*Work item*. Search the material for the word "Ghosh" and report each line where it turns up.

═════ Record extracts

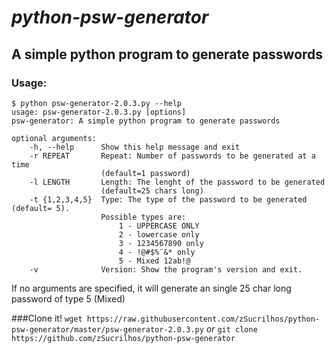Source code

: # *python-psw-generator*
## A simple python program to generate passwords

### Usage:
```
$ python psw-generator-2.0.3.py --help
usage: psw-generator-2.0.3.py [options]
psw-generator: A simple python program to generate passwords

optional arguments:
  	-h, --help      Show this help message and exit
  	-r REPEAT       Repeat: Number of passwords to be generated at a time
  					(default=1 password)
  	-l LENGTH       Length: The lenght of the password to be generated
					(default=25 chars long)
 	-t {1,2,3,4,5}  Type: The type of the password to be generated (default= 5).
 					Possible types are:
 						1 - UPPERCASE ONLY
 						2 - lowercase only
 						3 - 1234567890 only
 						4 - !@#$%¨&* only
 						5 - Mixed 12ab!@
  	-v              Version: Show the program's version and exit.
  ```

If no arguments are specified, it will generate an single 25 char long password of type 5 (Mixed)

###Clone it!
`wget https://raw.githubusercontent.com/zSucrilhos/python-psw-generator/master/psw-generator-2.0.3.py`
											*or*
`git clone https://github.com/zSucrilhos/python-psw-generator`


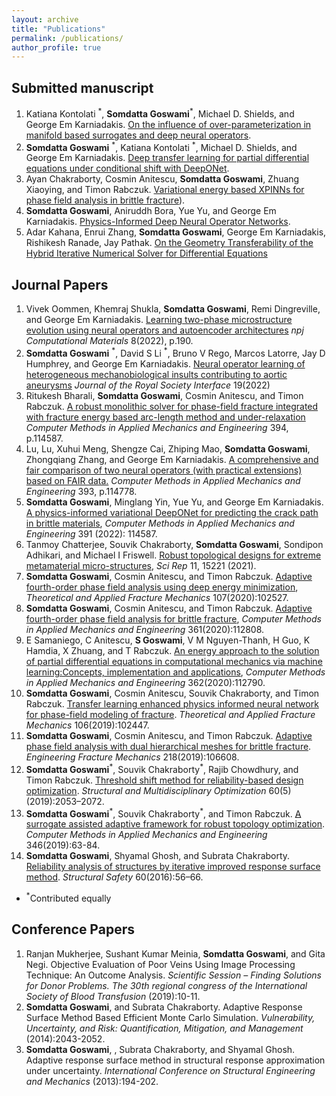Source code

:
 ```yaml
---
layout: archive
title: "Publications"
permalink: /publications/
author_profile: true
---
```

## Submitted manuscript

1. Katiana Kontolati <sup>\*</sup>, **Somdatta Goswami**<sup>\*</sup>, Michael D. Shields, and George Em Karniadakis. [On the influence of over-parameterization in manifold based surrogates and deep neural operators](https://arxiv.org/abs/2203.05071).
1. **Somdatta Goswami** <sup>\*</sup>, Katiana Kontolati <sup>\*</sup>, Michael D. Shields, and George Em Karniadakis. [Deep transfer learning for partial differential equations under conditional shift with DeepONet](https://arxiv.org/abs/2204.09810).
1. Ayan Chakraborty, Cosmin Anitescu, **Somdatta Goswami**, Zhuang Xiaoying, and Timon Rabczuk. [Variational energy based XPINNs for phase field analysis in brittle fracture](https://arxiv.org/abs/2207.02307)).
1. **Somdatta Goswami**, Aniruddh Bora, Yue Yu, and George Em Karniadakis. [Physics-Informed Deep Neural Operator Networks](https://arxiv.org/abs/2207.05748).
1. Adar Kahana, Enrui Zhang, **Somdatta Goswami**, George Em Karniadakis, Rishikesh Ranade, Jay Pathak. [On the Geometry Transferability of the Hybrid Iterative Numerical Solver for Differential Equations](https://arxiv.org/abs/2210.17392)

## Journal Papers

1. Vivek Oommen, Khemraj Shukla, **Somdatta Goswami**, Remi Dingreville, and George Em Karniadakis. [Learning two-phase microstructure evolution using neural operators and autoencoder architectures](https://www.nature.com/articles/s41524-022-00876-7) *npj Computational Materials*  8(2022), p.190.
1. **Somdatta Goswami** <sup>\*</sup>, David S Li <sup>\*</sup>, Bruno V Rego, Marcos Latorre, Jay D Humphrey, and George Em Karniadakis. [Neural operator learning of heterogeneous mechanobiological insults contributing to aortic aneurysms](https://royalsocietypublishing.org/doi/10.1098/rsif.2022.0410) *Journal of the Royal Society Interface* 19(2022)
1. Ritukesh Bharali, **Somdatta Goswami**, Cosmin Anitescu, and Timon Rabczuk. [A robust monolithic solver for phase-field fracture integrated with fracture energy based arc-length method and under-relaxation](https://www.sciencedirect.com/science/article/pii/S0045782522001992) *Computer Methods in Applied Mechanics and Engineering* 394, p.114587.
1. Lu, Lu, Xuhui Meng, Shengze Cai, Zhiping Mao, **Somdatta Goswami**, Zhongqiang Zhang, and George Em Karniadakis. [A comprehensive and fair comparison of two neural operators (with practical extensions) based on FAIR data.](https://www.sciencedirect.com/science/article/abs/pii/S0045782522001207?via%3Dihub) *Computer Methods in Applied Mechanics and Engineering* 393, p.114778.
1. **Somdatta Goswami**, Minglang Yin, Yue Yu, and George Em Karniadakis. [A physics-informed variational DeepONet for predicting the crack
path in brittle materials](https://www.sciencedirect.com/science/article/abs/pii/S004578252200010X?via%3Dihub), *Computer Methods in Applied Mechanics and Engineering* 391 (2022): 114587.
1. Tanmoy Chatterjee, Souvik Chakraborty, **Somdatta Goswami**, Sondipon Adhikari, and Michael I Friswell. [Robust topological designs for extreme metamaterial micro-structures](https://www.nature.com/articles/s41598-021-94520-x), *Sci Rep* 11, 15221 (2021).
1. **Somdatta Goswami**, Cosmin Anitescu, and Timon Rabczuk. [Adaptive fourth-order phase field analysis using deep energy minimization](https://doi.org/10.1016/j.tafmec.2020.102527), *Theoretical and Applied Fracture Mechanics* 107(2020):102527.
1. **Somdatta Goswami**, Cosmin Anitescu, and Timon Rabczuk. [Adaptive fourth-order phase field analysis for brittle fracture](https://doi.org/10.1016/j.cma.2019.112808),  *Computer Methods in Applied Mechanics and Engineering* 361(2020):112808.
1. E Samaniego, C Anitescu, **S Goswami**, V M Nguyen-Thanh, H Guo, K Hamdia, X Zhuang, and T Rabczuk. [An energy approach to the solution of partial differential equations in computational mechanics via machine learning:Concepts, implementation and applications](https://doi.org/10.1016/j.cma.2019.112790), *Computer Methods in Applied Mechanics and Engineering* 362(2020):112790.
1. **Somdatta Goswami**, Cosmin Anitescu, Souvik Chakraborty, and Timon Rabczuk. [Transfer learning enhanced physics informed neural network for phase-field modeling of fracture](https://doi.org/10.1016/j.tafmec.2019.102447). *Theoretical and Applied Fracture Mechanics* 106(2019):102447.
1. **Somdatta Goswami**, Cosmin Anitescu, and Timon Rabczuk. [Adaptive phase field analysis with dual hierarchical meshes for brittle fracture](https://doi.org/10.1016/j.engfracmech.2019.106608). *Engineering Fracture Mechanics* 218(2019):106608.
1. **Somdatta Goswami**<sup>\*</sup>, Souvik Chakraborty<sup>\*</sup>, Rajib Chowdhury, and Timon Rabczuk. [Threshold shift method for reliability-based design optimization](https://doi.org/10.1007/s00158-019-02310-x). *Structural and Multidisciplinary Optimization* 60(5)(2019):2053–2072.
1. **Somdatta Goswami**<sup>\*</sup>, Souvik Chakraborty<sup>\*</sup>, and Timon Rabczuk. [A surrogate assisted adaptive framework for robust topology optimization](https://doi.org/10.1016/j.cma.2018.11.030). *Computer Methods in Applied Mechanics and Engineering* 346(2019):63-84.
1. **Somdatta Goswami**, Shyamal Ghosh, and Subrata Chakraborty. [Reliability analysis of structures by iterative improved response surface method](https://doi.org/10.1016/j.strusafe.2016.02.002). *Structural Safety* 60(2016):56–66.
                                                                        
- <sup>\*</sup>Contributed equally

## Conference Papers

1. Ranjan Mukherjee, Sushant Kumar Meinia, **Somdatta Goswami**, and Gita Negi. Objective Evaluation of Poor Veins Using Image Processing Technique: An Outcome Analysis. *Scientific Session – Finding Solutions for Donor Problems. The 30th regional congress of the International Society of Blood Transfusion* (2019):10-11.
1. **Somdatta Goswami**, and Subrata Chakraborty. Adaptive Response Surface Method Based Efficient Monte Carlo Simulation. *Vulnerability, Uncertainty, and Risk: Quantification, Mitigation, and Management* (2014):2043-2052.
1. **Somdatta Goswami**, , Subrata Chakraborty, and Shyamal Ghosh. Adaptive response surface method in structural response approximation under uncertainty. *International Conference on Structural Engineering and Mechanics* (2013):194-202.
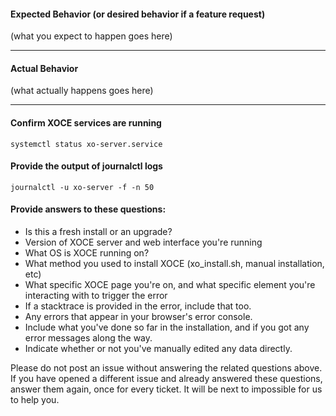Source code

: #### Expected Behavior (or desired behavior if a feature request)

(what you expect to happen goes here)

-----

#### Actual Behavior

(what actually happens goes here)

-----

#### Confirm XOCE services are running

```systemctl status xo-server.service```

#### Provide the output of journalctl logs

```journalctl -u xo-server -f -n 50```
 
#### Provide answers to these questions:

- Is this a fresh install or an upgrade? 
- Version of XOCE server and web interface you're running
- What OS is XOCE running on?
- What method you used to install XOCE (xo_install.sh, manual installation, etc)
- What specific XOCE page you're on, and what specific element you're interacting with to trigger the error
- If a stacktrace is provided in the error, include that too.
- Any errors that appear in your browser's error console.
- Include what you've done so far in the installation, and if you got any error messages along the way.
- Indicate whether or not you've manually edited any data directly.

Please do not post an issue without answering the related questions above. If you have opened a different issue and already answered these questions, answer them again, once for every ticket. It will be next to impossible for us to help you.

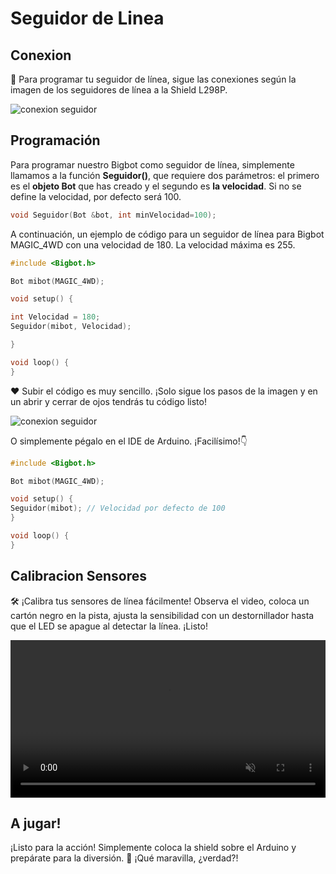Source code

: # Seguidor de Linea
## Conexion

🔗 Para programar tu seguidor de línea, sigue las conexiones según la imagen de los seguidores de línea a la Shield L298P.

![conexion seguidor](/4WD_Seguidor.webp)


## Programación

Para programar nuestro Bigbot como seguidor de línea, simplemente llamamos a la función **Seguidor()**, que requiere dos parámetros: el primero es el **objeto Bot** que has creado y el segundo es **la velocidad**. Si no se define la velocidad, por defecto será 100.
```c
void Seguidor(Bot &bot, int minVelocidad=100);
```

A continuación, un ejemplo de código para un seguidor de línea para Bigbot MAGIC_4WD con una velocidad de 180. La velocidad máxima es 255.
```c
#include <Bigbot.h>

Bot mibot(MAGIC_4WD);

void setup() {

int Velocidad = 180;
Seguidor(mibot, Velocidad);

}

void loop() {
}
```

❤ Subir el código es muy sencillo. ¡Solo sigue los pasos de la imagen y en un abrir y cerrar de ojos tendrás tu código listo!

![conexion seguidor](/IDE_Seguidor.webp)

O simplemente pégalo en el IDE de Arduino. ¡Facilísimo!👇

```c
#include <Bigbot.h>

Bot mibot(MAGIC_4WD);

void setup() {
Seguidor(mibot); // Velocidad por defecto de 100
}

void loop() {
}
```


## Calibracion Sensores

🛠️ ¡Calibra tus sensores de línea fácilmente! Observa el video, coloca un cartón negro en la pista, ajusta la sensibilidad con un destornillador hasta que el LED se apague al detectar la línea. ¡Listo!

<video width="100%" height="auto" autoplay loop muted>
  <source src="/calibracionSensor.mp4" type="video/mp4">
  Tu navegador no soporta la etiqueta de video.
</video>

## A jugar!

¡Listo para la acción! Simplemente coloca la shield sobre el Arduino y prepárate para la diversión. 🎉 ¡Qué maravilla, ¿verdad?!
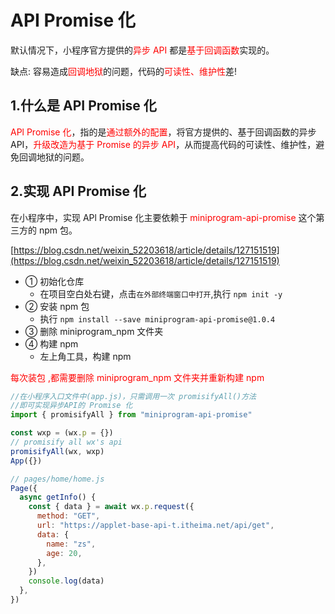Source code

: # API Promise 化

默认情况下，小程序官方提供的<span style="color: red">异步 API</span> 都是<span style="color: red">基于回调函数</span>实现的。

缺点: 容易造成<span style="color: red">回调地狱</span>的问题，代码的<span style="color: red">可读性、维护性</span>差!

## 1.什么是 API Promise 化

<span style="color: red">APl Promise 化</span>，指的是<span style="color: red">通过额外的配置</span>，将官方提供的、基于回调函数的异步 API，<span style="color: red">升级改造为基于 Promise 的异步 API</span>，从而提高代码的可读性、维护性，避免回调地狱的问题。

## 2.实现 API Promise 化

在小程序中，实现 APl Promise 化主要依赖于 <span style="color: red">miniprogram-api-promise</span> 这个第三方的 npm 包。

[https://blog.csdn.net/weixin_52203618/article/details/127151519](https://blog.csdn.net/weixin_52203618/article/details/127151519)

- ① 初始化仓库
  - 在项目空白处右键，点击`在外部终端窗口中打开`,执行 `npm init -y`
- ② 安装 npm 包
  - 执行 `npm install --save miniprogram-api-promise@1.0.4`
- ③ 删除 miniprogram_npm 文件夹
- ④ 构建 npm
  - 左上角工具，构建 npm

<span style="color: red">每次装包 ,都需要删除 miniprogram_npm 文件夹并重新构建 npm</span>

```js
//在小程序入口文件中(app.js)，只需调用一次 promisifyAll()方法
//即可实现异步API的 Promise 化
import { promisifyAll } from "miniprogram-api-promise"

const wxp = (wx.p = {})
// promisify all wx's api
promisifyAll(wx, wxp)
App({})
```

```js
// pages/home/home.js
Page({
  async getInfo() {
    const { data } = await wx.p.request({
      method: "GET",
      url: "https://applet-base-api-t.itheima.net/api/get",
      data: {
        name: "zs",
        age: 20,
      },
    })
    console.log(data)
  },
})
```
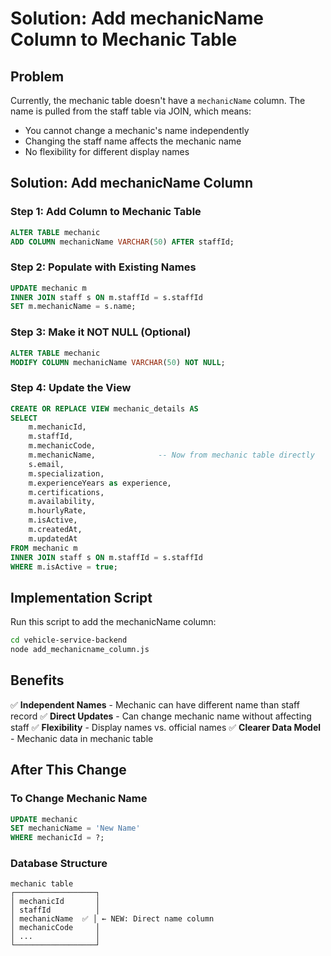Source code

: # Solution: Add mechanicName Column to Mechanic Table

## Problem

Currently, the mechanic table doesn't have a `mechanicName` column. The name is pulled from the staff table via JOIN, which means:

- You cannot change a mechanic's name independently
- Changing the staff name affects the mechanic name
- No flexibility for different display names

## Solution: Add mechanicName Column

### Step 1: Add Column to Mechanic Table

```sql
ALTER TABLE mechanic
ADD COLUMN mechanicName VARCHAR(50) AFTER staffId;
```

### Step 2: Populate with Existing Names

```sql
UPDATE mechanic m
INNER JOIN staff s ON m.staffId = s.staffId
SET m.mechanicName = s.name;
```

### Step 3: Make it NOT NULL (Optional)

```sql
ALTER TABLE mechanic
MODIFY COLUMN mechanicName VARCHAR(50) NOT NULL;
```

### Step 4: Update the View

```sql
CREATE OR REPLACE VIEW mechanic_details AS
SELECT
    m.mechanicId,
    m.staffId,
    m.mechanicCode,
    m.mechanicName,              -- Now from mechanic table directly
    s.email,
    m.specialization,
    m.experienceYears as experience,
    m.certifications,
    m.availability,
    m.hourlyRate,
    m.isActive,
    m.createdAt,
    m.updatedAt
FROM mechanic m
INNER JOIN staff s ON m.staffId = s.staffId
WHERE m.isActive = true;
```

## Implementation Script

Run this script to add the mechanicName column:

```bash
cd vehicle-service-backend
node add_mechanicname_column.js
```

## Benefits

✅ **Independent Names** - Mechanic can have different name than staff record
✅ **Direct Updates** - Can change mechanic name without affecting staff
✅ **Flexibility** - Display names vs. official names
✅ **Clearer Data Model** - Mechanic data in mechanic table

## After This Change

### To Change Mechanic Name

```sql
UPDATE mechanic
SET mechanicName = 'New Name'
WHERE mechanicId = ?;
```

### Database Structure

```
mechanic table
┌──────────────────┐
│ mechanicId       │
│ staffId          │
│ mechanicName  ✅ │ ← NEW: Direct name column
│ mechanicCode     │
│ ...              │
└──────────────────┘
```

══════════

*Your response*.
1. **Somdatta Goswami**, Shyamal Ghosh, and Subrata Chakraborty. [Reliability analysis of structures by iterative improved response surface method](https://doi.org/10.1016/j.strusafe.2016.02.002). *Structural Safety* 60(2016):56–66.
1. **Somdatta Goswami**, , Subrata Chakraborty, and Shyamal Ghosh. Adaptive response surface method in structural response approximation under uncertainty. *International Conference on Structural Engineering and Mechanics* (2013):194-202.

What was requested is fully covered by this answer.